Remember? It’s for better or worse
I actually got mail a few days ago. Couldn’t believe my eyes when I
opened it. Someone I knew in school is getting married. Sheesh. Nothing
like a wedding invitation to make you feel old. Maybe I wouldn’t have
felt as bad if the sender wasn’t an ex. That’s not the point though.
It
scares me to see so many marriages fail these days. People get divorced
as soon as the knot is tied. Fact. I wonder how many of these people
actually know what marriage is about? The romantics (read idiots),
will bite my head off when I say most people don’t know what marriage
is. Chorusing the same line "It’s about love". Really? I’m not talking
about TV marriages here people, real life is a whole different ball
game.
Marriage isn’t about love, it’s about tolerance. Ever
notice how "I love you" is usually followed by "let’s have kids"? Love
is just a chemical reaction in our brains designed to trigger the
instinct to breed. Procreate. Hardwired into our souls. Of course there
are those out there who have an excellent poker face and lie through
their teeth. They usually say "I’ll love you even when you’re old".
Whee.
Once you settle into the 7-12 year anniversary, things
start to change. That messiness you used to find cute starts to become
unbearable. The temper trantrums start happening more and more often.

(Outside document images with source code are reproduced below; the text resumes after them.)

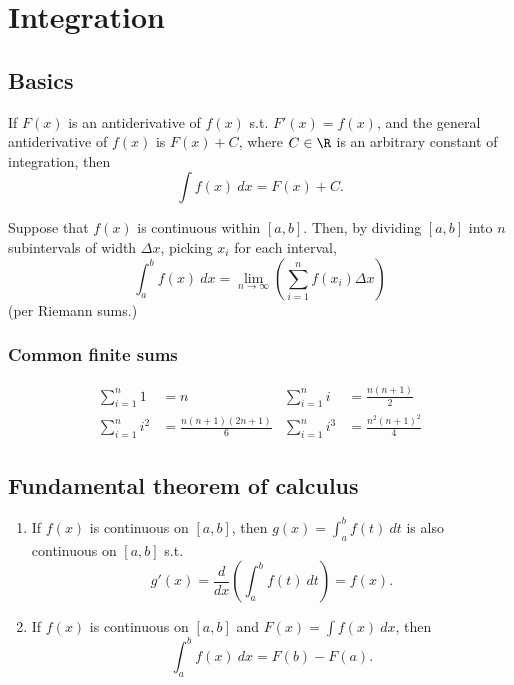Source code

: \documentclass[main.tex]{subfiles}
\begin{document}
\section{Integration}
	\subsection*{Basics}
	\begin{definition}
	If \(F(x)\) is an antiderivative of \(f(x)\) s.t. \(F'(x) = f(x)\),
	and the general antiderivative of \(f(x)\) is \(F(x) + C\),
	where \(C \in \R\) is an arbitrary constant of integration,
	then \[\int f(x) \ dx = F(x) + C.\]
	\end{definition}

	\begin{definition}
	Suppose that \(f(x)\) is continuous within \([a, b]\). Then, by dividing \([a, b]\) into \(n\) subintervals of width \(\Delta x\), picking \(x_i\) for each interval,
	\[\int_{a}^b f(x) \ dx = \lim_{n \to \infty}{\left(\sum_{i = 1}^n f(x_i) \Delta x  \right)}\] (per Riemann sums.)
	\end{definition}

	\subsubsection*{Common finite sums}
	\begin{align*}
	\sum_{i = 1}^n 1 &= n & \sum_{i = 1}^n i &= \frac{n(n + 1)}{2} \\
	\sum_{i = 1}^n i^2 &= \frac{n(n + 1)(2n + 1)}{6} & \sum_{i = 1}^n i^3 &= \frac{n^2(n + 1)^2}{4}
	\end{align*}

	\subsection*{Fundamental theorem of calculus}
	\begin{enumerate}
	\item If \(f(x)\) is continuous on \([a, b]\), then
	\(g(x) = \int_a^b f(t) \ dt\) is also continuous on \([a, b]\) s.t.
	\[g'(x) = \frac{d}{dx} \left(\int_a^b f(t) \ dt \right) = f(x).\]
	\item If \(f(x)\) is continuous on \([a, b]\) and \(F(x) = \int f(x) \ dx\), then
	\[\int_a^b f(x) \ dx = F(b) - F(a).\]
	\end{enumerate}
\end{document}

Oh, and let’s not forget the complaining. Grumpy old people aren’t born
that way, they grow into it. And here we come to the real test of a
marriage. Just exactly how much can one tolerate the other? Love
conquers all? Love doesn’t make the piles of clothes lying lying all over the house disappear. Love doesn’t stop your significant other from
nagging (male or female, we all do it). Love doesn’t stop dirty dishes
piling up because someone doesn’t know how to pick up after themselves.
You can’t change other people, only yourself.
And so you do,
what was completely intolerable when you were single starts becoming
tolerable. When two people can find a middle ground between their
different personalities then a marriage can work. That’s marriage.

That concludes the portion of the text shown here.